[Document images with source code]
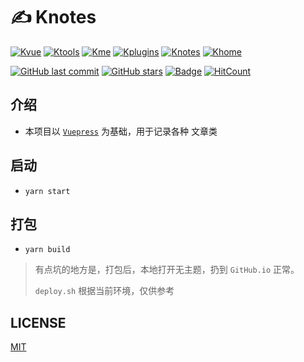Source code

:# ✍ Knotes
[![Kvue](https://img.shields.io/badge/%E2%9D%A4-Kvue-brightgreen?style=flat-square)](https://github.com/xrkffgg/Kvue)
[![Ktools](https://img.shields.io/badge/%E2%9D%A4-Ktools-blue?style=flat-square)](https://github.com/xrkffgg/Ktools)
[![Kme](https://img.shields.io/badge/%E2%9D%A4-Kme-orange?style=flat-square)](https://xrkffgg.github.io/)
[![Kplugins](https://img.shields.io/badge/%E2%9D%A4-Kplugins-blueviolet?style=flat-square)](https://github.com/xrkffgg/Kplugins)
[![Knotes](https://img.shields.io/badge/%E2%9D%A4-Knotes-yellow?style=flat-square)](https://github.com/xrkffgg/Knotes)
[![Khome](https://img.shields.io/badge/%E2%9D%A4-Khome-red?style=flat-square)](https://github.com/xrkffgg/Khome)

[![GitHub last commit](https://img.shields.io/github/last-commit/xrkffgg/Knotes.svg?color=red&style=flat-square)](https://github.com/xrkffgg/Knotes/commits/master)
[![GitHub stars](https://img.shields.io/github/stars/xrkffgg/Knotes.svg?style=flat-square)](https://github.com/xrkffgg/Knotes/stargazers)
[![Badge](https://img.shields.io/badge/link-996.icu-%23FF4D5B.svg?style=flat-square)](https://996.icu/#/zh_CN)
[![HitCount](http://hits.dwyl.io/xrkffgg/Knotes.svg)](http://hits.dwyl.io/xrkffgg/Knotes)

## 介绍

- 本项目以 [`Vuepress`](https://vuepress.vuejs.org/zh/) 为基础，用于记录各种 文章类

## 启动

- `yarn start`

## 打包

- `yarn build`

> 有点坑的地方是，打包后，本地打开无主题，扔到 `GitHub.io` 正常。
> 
> `deploy.sh` 根据当前环境，仅供参考

## LICENSE

[MIT](https://github.com/xrkffgg/Knotes/blob/master/LICENSE)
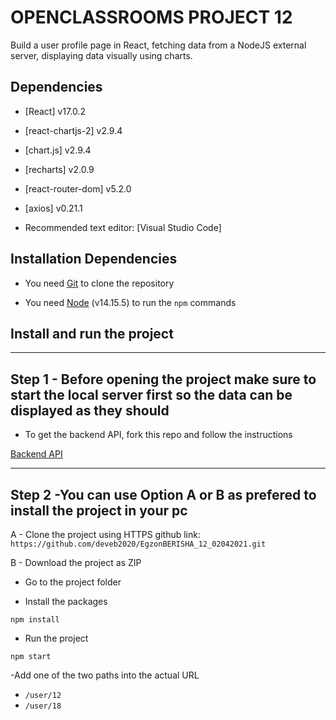 # OPENCLASSROOMS PROJECT 12

Build a user profile page in React, fetching data from a NodeJS external server, displaying data visually using charts.

## Dependencies

- [React] v17.0.2

- [react-chartjs-2] v2.9.4

- [chart.js] v2.9.4

- [recharts] v2.0.9

- [react-router-dom] v5.2.0

- [axios] v0.21.1

- Recommended text editor: [Visual Studio Code]

## Installation Dependencies

- You need [Git](https://git-scm.com/) to clone the repository

- You need [Node](https://nodejs.org/en/) (v14.15.5) to run the `npm` commands

## Install and run the project

___________________________________________________________________________________________________________________________
Step 1 - Before opening the project make sure to start the local server first so the data can be displayed as they should 
----------------------------------------------------------------------------------------------------------------------------

- To get the backend API, fork this repo and follow the instructions

[Backend API](https://github.com/OpenClassrooms-Student-Center/P9-front-end-dashboard)

_________________________________________________________________________________
Step 2 -You can use Option A or B as prefered to install the project in your pc
---------------------------------------------------------------------------------

A - Clone the project using HTTPS github link: `https://github.com/deveb2020/EgzonBERISHA_12_02042021.git`

B - Download the project as ZIP 

- Go to the project folder

- Install the packages 

`npm install`

- Run the project

`npm start`


-Add one of the two paths into the actual URL
  - `/user/12`
  - `/user/18`
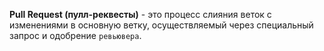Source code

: **Pull Request (пулл-реквесты)** - это процесс слияния веток с изменениями в основную ветку, осуществляемый через специальный запрос и одобрение `ревьювера`.

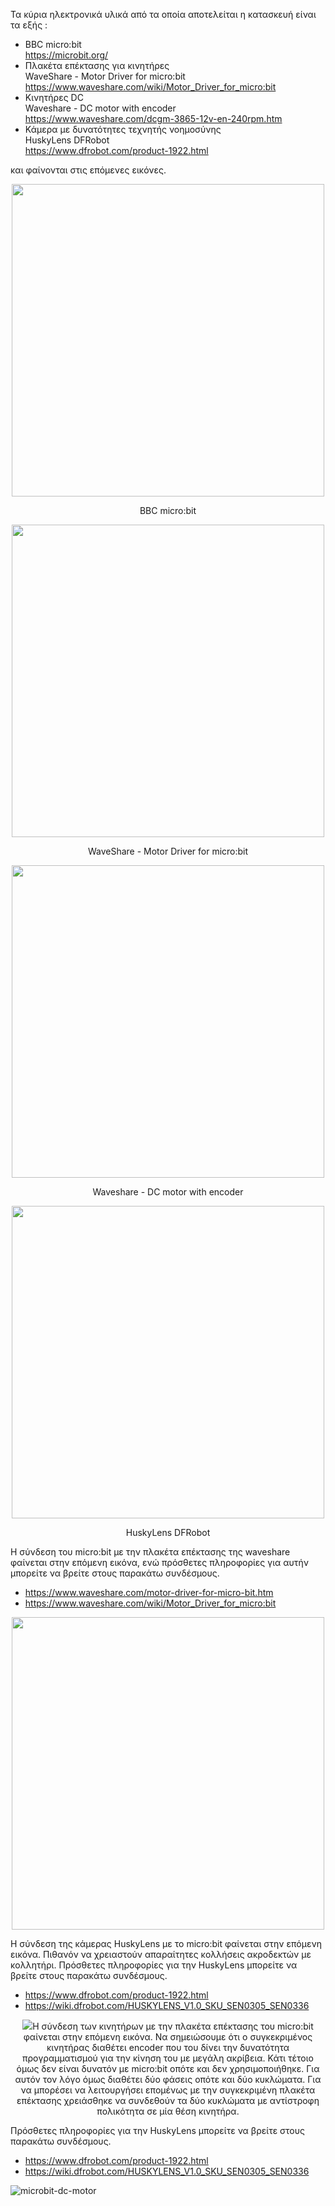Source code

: Τα κύρια ηλεκτρονικά υλικά από τα οποία αποτελείται η κατασκευή είναι τα εξής :
- BBC micro:bit\
https://microbit.org/
- Πλακέτα επέκτασης για κινητήρες\
WaveShare - Motor Driver for micro:bit\
https://www.waveshare.com/wiki/Motor_Driver_for_micro:bit
- Κινητήρες DC\
Waveshare - DC motor with encoder\
https://www.waveshare.com/dcgm-3865-12v-en-240rpm.htm
- Κάμερα με δυνατότητες τεχνητής νοημοσύνης\
HuskyLens DFRobot\
https://www.dfrobot.com/product-1922.html

και φαίνονται στις επόμενες εικόνες.

<p style="text-align: center;">
<img src="https://github.com/pektpegre/SmartDrive-AI/assets/99668439/48770582-b735-4ff2-8533-f05025958a20" width="500">
</p>
<p style="text-align: center;">
BBC micro:bit
</p>

<p style="text-align: center;">
<img src="https://github.com/pektpegre/SmartDrive-AI/assets/99668439/55026ae5-e6e0-4526-9cf7-9ee39574d3ae" width="500">
</p>
<p style="text-align: center;">
WaveShare - Motor Driver for micro:bit
</p>

<p style="text-align: center;">
<img src="https://github.com/pektpegre/SmartDrive-AI/assets/99668439/4d04777f-725c-48a5-adb4-ca2c4b586bd7" width="500">
</p>
<p style="text-align: center;">
Waveshare - DC motor with encoder
</p>

<p style="text-align: center;">
<img src="https://github.com/pektpegre/SmartDrive-AI/assets/99668439/3fe8acee-824e-4c5e-bef6-be577ba2a257" width="500">
</p>
<p style="text-align: center;">
HuskyLens DFRobot
</p>


Η σύνδεση του micro:bit με την πλακέτα επέκτασης της waveshare φαίνεται στην επόμενη εικόνα, ενώ πρόσθετες πληροφορίες για αυτήν μπορείτε να βρείτε στους παρακάτω συνδέσμους.
- https://www.waveshare.com/motor-driver-for-micro-bit.htm
- https://www.waveshare.com/wiki/Motor_Driver_for_micro:bit

<p style="text-align: center;">
<img src="https://github.com/pektpegre/SmartDrive-AI/assets/99668439/cecf0196-a8c6-4827-9d35-83a3d654c11e" width="500">
</p>


Η σύνδεση της κάμερας HuskyLens με το micro:bit φαίνεται στην επόμενη εικόνα. Πιθανόν να χρειαστούν απαραίτητες κολλήσεις ακροδεκτών με κολλητήρι. 
Πρόσθετες πληροφορίες για την HuskyLens μπορείτε να βρείτε στους παρακάτω συνδέσμους.
- https://www.dfrobot.com/product-1922.html
- https://wiki.dfrobot.com/HUSKYLENS_V1.0_SKU_SEN0305_SEN0336

<p style="text-align: center;">
<img src="https://github.com/pektpegre/SmartDrive-AI/assets/99668439/bfc3de85-981d-443e-9d78-ffed5887f464"




Η σύνδεση των κινητήρων με την πλακέτα επέκτασης του micro:bit φαίνεται στην επόμενη εικόνα. Να σημειώσουμε ότι ο συγκεκριμένος κινητήρας διαθέτει encoder που του δίνει την δυνατότητα προγραμματισμού για την κίνηση του με μεγάλη ακρίβεια. Κάτι τέτοιο όμως δεν είναι δυνατόν με micro:bit οπότε και δεν χρησιμοποιήθηκε. Για αυτόν τον λόγο όμως διαθέτει δύο φάσεις οπότε και δύο κυκλώματα. Για να μπορέσει να λειτουργήσει επομένως με την συγκεκριμένη πλακέτα επέκτασης χρειάσθηκε να συνδεθούν τα δύο κυκλώματα με αντίστροφη πολικότητα σε μία θέση κινητήρα.

Πρόσθετες πληροφορίες για την HuskyLens μπορείτε να βρείτε στους παρακάτω συνδέσμους.
- https://www.dfrobot.com/product-1922.html
- https://wiki.dfrobot.com/HUSKYLENS_V1.0_SKU_SEN0305_SEN0336


![microbit-dc-motor](https://github.com/pektpegre/SmartDrive-AI/assets/99668439/c0465b24-edd5-428e-be7c-f7e63b6742ff)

__TASK DIRECTIONS__: Repeat the data exactly, dropping every picture it holds.

__COMPLETED EXERCISE__:
Source code

:# ✍ Knotes
[![Kvue](https://img.shields.io/badge/%E2%9D%A4-Kvue-brightgreen?style=flat-square)](https://github.com/xrkffgg/Kvue)
[![Ktools](https://img.shields.io/badge/%E2%9D%A4-Ktools-blue?style=flat-square)](https://github.com/xrkffgg/Ktools)
[![Kme](https://img.shields.io/badge/%E2%9D%A4-Kme-orange?style=flat-square)](https://xrkffgg.github.io/)
[![Kplugins](https://img.shields.io/badge/%E2%9D%A4-Kplugins-blueviolet?style=flat-square)](https://github.com/xrkffgg/Kplugins)
[![Knotes](https://img.shields.io/badge/%E2%9D%A4-Knotes-yellow?style=flat-square)](https://github.com/xrkffgg/Knotes)
[![Khome](https://img.shields.io/badge/%E2%9D%A4-Khome-red?style=flat-square)](https://github.com/xrkffgg/Khome)

[![GitHub last commit](https://img.shields.io/github/last-commit/xrkffgg/Knotes.svg?color=red&style=flat-square)](https://github.com/xrkffgg/Knotes/commits/master)
[![GitHub stars](https://img.shields.io/github/stars/xrkffgg/Knotes.svg?style=flat-square)](https://github.com/xrkffgg/Knotes/stargazers)
[![Badge](https://img.shields.io/badge/link-996.icu-%23FF4D5B.svg?style=flat-square)](https://996.icu/#/zh_CN)
[![HitCount](http://hits.dwyl.io/xrkffgg/Knotes.svg)](http://hits.dwyl.io/xrkffgg/Knotes)

## 介绍

- 本项目以 [`Vuepress`](https://vuepress.vuejs.org/zh/) 为基础，用于记录各种 文章类

## 启动

- `yarn start`

## 打包

- `yarn build`

> 有点坑的地方是，打包后，本地打开无主题，扔到 `GitHub.io` 正常。
> 
> `deploy.sh` 根据当前环境，仅供参考

## LICENSE

[MIT](https://github.com/xrkffgg/Knotes/blob/master/LICENSE)
 # OPENCLASSROOMS PROJECT 12

Build a user profile page in React, fetching data from a NodeJS external server, displaying data visually using charts.

## Dependencies

- [React] v17.0.2

- [react-chartjs-2] v2.9.4

- [chart.js] v2.9.4

- [recharts] v2.0.9

- [react-router-dom] v5.2.0

- [axios] v0.21.1

- Recommended text editor: [Visual Studio Code]

## Installation Dependencies

- You need [Git](https://git-scm.com/) to clone the repository

- You need [Node](https://nodejs.org/en/) (v14.15.5) to run the `npm` commands

## Install and run the project

___________________________________________________________________________________________________________________________
Step 1 - Before opening the project make sure to start the local server first so the data can be displayed as they should 
----------------------------------------------------------------------------------------------------------------------------

- To get the backend API, fork this repo and follow the instructions

[Backend API](https://github.com/OpenClassrooms-Student-Center/P9-front-end-dashboard)

_________________________________________________________________________________
Step 2 -You can use Option A or B as prefered to install the project in your pc
---------------------------------------------------------------------------------

A - Clone the project using HTTPS github link: `https://github.com/deveb2020/EgzonBERISHA_12_02042021.git`

B - Download the project as ZIP 

- Go to the project folder

- Install the packages 

`npm install`

- Run the project

`npm start`


-Add one of the two paths into the actual URL
  - `/user/12`
  - `/user/18`
Source code

: **Pull Request (пулл-реквесты)** - это процесс слияния веток с изменениями в основную ветку, осуществляемый через специальный запрос и одобрение `ревьювера`.

Source code

: Τα κύρια ηλεκτρονικά υλικά από τα οποία αποτελείται η κατασκευή είναι τα εξής :
- BBC micro:bit\
https://microbit.org/
- Πλακέτα επέκτασης για κινητήρες\
WaveShare - Motor Driver for micro:bit\
https://www.waveshare.com/wiki/Motor_Driver_for_micro:bit
- Κινητήρες DC\
Waveshare - DC motor with encoder\
https://www.waveshare.com/dcgm-3865-12v-en-240rpm.htm
- Κάμερα με δυνατότητες τεχνητής νοημοσύνης\
HuskyLens DFRobot\
https://www.dfrobot.com/product-1922.html

και φαίνονται στις επόμενες εικόνες.

<p style="text-align: center;">
<img src="https://github.com/pektpegre/SmartDrive-AI/assets/99668439/48770582-b735-4ff2-8533-f05025958a20" width="500">
</p>
<p style="text-align: center;">
BBC micro:bit
</p>

<p style="text-align: center;">
<img src="https://github.com/pektpegre/SmartDrive-AI/assets/99668439/55026ae5-e6e0-4526-9cf7-9ee39574d3ae" width="500">
</p>
<p style="text-align: center;">
WaveShare - Motor Driver for micro:bit
</p>

<p style="text-align: center;">
<img src="https://github.com/pektpegre/SmartDrive-AI/assets/99668439/4d04777f-725c-48a5-adb4-ca2c4b586bd7" width="500">
</p>
<p style="text-align: center;">
Waveshare - DC motor with encoder
</p>

<p style="text-align: center;">
<img src="https://github.com/pektpegre/SmartDrive-AI/assets/99668439/3fe8acee-824e-4c5e-bef6-be577ba2a257" width="500">
</p>
<p style="text-align: center;">
HuskyLens DFRobot
</p>


Η σύνδεση του micro:bit με την πλακέτα επέκτασης της waveshare φαίνεται στην επόμενη εικόνα, ενώ πρόσθετες πληροφορίες για αυτήν μπορείτε να βρείτε στους παρακάτω συνδέσμους.
- https://www.waveshare.com/motor-driver-for-micro-bit.htm
- https://www.waveshare.com/wiki/Motor_Driver_for_micro:bit

<p style="text-align: center;">
<img src="https://github.com/pektpegre/SmartDrive-AI/assets/99668439/cecf0196-a8c6-4827-9d35-83a3d654c11e" width="500">
</p>


Η σύνδεση της κάμερας HuskyLens με το micro:bit φαίνεται στην επόμενη εικόνα. Πιθανόν να χρειαστούν απαραίτητες κολλήσεις ακροδεκτών με κολλητήρι. 
Πρόσθετες πληροφορίες για την HuskyLens μπορείτε να βρείτε στους παρακάτω συνδέσμους.
- https://www.dfrobot.com/product-1922.html
- https://wiki.dfrobot.com/HUSKYLENS_V1.0_SKU_SEN0305_SEN0336

<p style="text-align: center;">
<img src="https://github.com/pektpegre/SmartDrive-AI/assets/99668439/bfc3de85-981d-443e-9d78-ffed5887f464"




Η σύνδεση των κινητήρων με την πλακέτα επέκτασης του micro:bit φαίνεται στην επόμενη εικόνα. Να σημειώσουμε ότι ο συγκεκριμένος κινητήρας διαθέτει encoder που του δίνει την δυνατότητα προγραμματισμού για την κίνηση του με μεγάλη ακρίβεια. Κάτι τέτοιο όμως δεν είναι δυνατόν με micro:bit οπότε και δεν χρησιμοποιήθηκε. Για αυτόν τον λόγο όμως διαθέτει δύο φάσεις οπότε και δύο κυκλώματα. Για να μπορέσει να λειτουργήσει επομένως με την συγκεκριμένη πλακέτα επέκτασης χρειάσθηκε να συνδεθούν τα δύο κυκλώματα με αντίστροφη πολικότητα σε μία θέση κινητήρα.

Πρόσθετες πληροφορίες για την HuskyLens μπορείτε να βρείτε στους παρακάτω συνδέσμους.
- https://www.dfrobot.com/product-1922.html
- https://wiki.dfrobot.com/HUSKYLENS_V1.0_SKU_SEN0305_SEN0336


![microbit-dc-motor](https://github.com/pektpegre/SmartDrive-AI/assets/99668439/c0465b24-edd5-428e-be7c-f7e63b6742ff)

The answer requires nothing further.